“There are several ways to reveal the truth about the Holodomor,” says Svitlana Cherniak, a Slavutych-based journalist, playwright, and public figure. “Naturally, it is, above all, evidence from eyewitnesses, but there is also another way – imaging. An ordinary peasant could not take photographs. And what about a drawing? To make one, it is enough to have a slip of paper and a pencil. And they did make some!” She placed on her Facebook page replicas of the drawings made by the people who went through this tragedy. Cherniak decided to use her Holodomor posts in the social networking site to support the Ukrainian Wikipedia’s ongoing campaign aimed at creating and improving thematic articles to mark the 80th anniversary of the Ukrainian people’s genocide.
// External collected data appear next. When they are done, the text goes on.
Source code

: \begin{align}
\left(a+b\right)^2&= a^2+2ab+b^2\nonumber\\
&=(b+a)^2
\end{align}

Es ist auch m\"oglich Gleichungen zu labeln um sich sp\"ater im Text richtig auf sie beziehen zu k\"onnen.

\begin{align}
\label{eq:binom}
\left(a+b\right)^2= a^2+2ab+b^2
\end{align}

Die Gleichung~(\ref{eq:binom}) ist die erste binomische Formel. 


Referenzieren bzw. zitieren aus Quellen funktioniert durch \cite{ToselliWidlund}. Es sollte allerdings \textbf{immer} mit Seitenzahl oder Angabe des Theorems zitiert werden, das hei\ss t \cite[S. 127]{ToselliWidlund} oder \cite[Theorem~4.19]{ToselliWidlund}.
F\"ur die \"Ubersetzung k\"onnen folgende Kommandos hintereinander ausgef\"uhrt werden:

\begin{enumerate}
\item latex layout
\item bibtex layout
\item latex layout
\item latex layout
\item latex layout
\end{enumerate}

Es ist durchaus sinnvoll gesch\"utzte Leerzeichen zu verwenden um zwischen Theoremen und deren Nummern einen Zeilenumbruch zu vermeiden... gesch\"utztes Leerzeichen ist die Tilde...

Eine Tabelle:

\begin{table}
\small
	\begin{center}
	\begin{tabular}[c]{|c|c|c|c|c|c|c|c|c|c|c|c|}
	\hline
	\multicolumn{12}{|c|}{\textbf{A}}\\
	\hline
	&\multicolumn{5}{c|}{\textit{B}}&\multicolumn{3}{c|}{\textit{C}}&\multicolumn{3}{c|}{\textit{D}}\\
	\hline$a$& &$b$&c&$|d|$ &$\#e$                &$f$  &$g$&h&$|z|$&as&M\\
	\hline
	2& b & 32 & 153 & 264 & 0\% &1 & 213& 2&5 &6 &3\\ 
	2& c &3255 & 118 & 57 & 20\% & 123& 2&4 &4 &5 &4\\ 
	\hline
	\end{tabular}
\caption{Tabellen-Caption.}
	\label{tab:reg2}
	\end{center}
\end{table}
Ms. Cherniak gathered materials about the Holodomor when she was working on a play. It is the local theater’s stage director who asked her to write on this topic because, Cherniak says, it was impossible to find a suitable drama about the Ukraine genocide. The play titled A Black Jackdaw Was Flying is based on the life story of her grandaunt Yevhenia. The plot consists of two parts – before the Holodomor (1928) and during the tragedy (1933). As the playwright told The Day, the action is set in an ordinary Kyiv oblast village situated along the road to the capital. Unfortunately, audiences never saw the play, for the local authorities do not exactly enthuse about the Holodomor topic. Ms. Cherniak also says it is so far impossible to publish the play and the collected materials for objective reasons, although there have been attempts to do that.
“It is very important that Ukrainians are now rediscovering their history,” Cherniak says. “I can often hear that, by touching the subject of the Holodomor, we make defeatist sentiments spread in society. I categorically disagree to this! I am convinced that we will be unable to go ahead unless we know and speak out all the truth about this tragedy and thus overcome the fear that still lives in our subconsciousness. It is difficult to assess the consequences of those events for today. For the truth is that whole family lineages died out, as did the unique customs and traditions that they used to hand over. People died for no apparent reason – they attacked nobody and no court found them guilty of any crime. Unfortunately, the state is not exactly interested in this topic today, but the inspiring fact is that initiatives about studying the Holodomor are coming out of the Ukrainian grassroots.”
Ms. Cherniak searched for materials in all kinds of places – some people furnished some evidence, something was found in old newspapers. But those who did the drawings once managed to send them abroad – this is why they have survived. Unfortunately, it is still not known who drew these pictures.
“This tragedy had a direct impact on our family that lived in the Cherkasy region, some of my ancestors died, but my grandfather and grandmother managed to survive only because granddad was the school principal,” Cherniak said to The Day. “For some reason, they told this story to me only. I was 10-12 years old at the time. I remember grandma once say to me: ‘Svitlana, don’t go over there, for there’s a woman living there, who ate her children…’ Later, I wished to study this subject and find documented proof of what they said. The collected materials confirm that everything was the way they said.”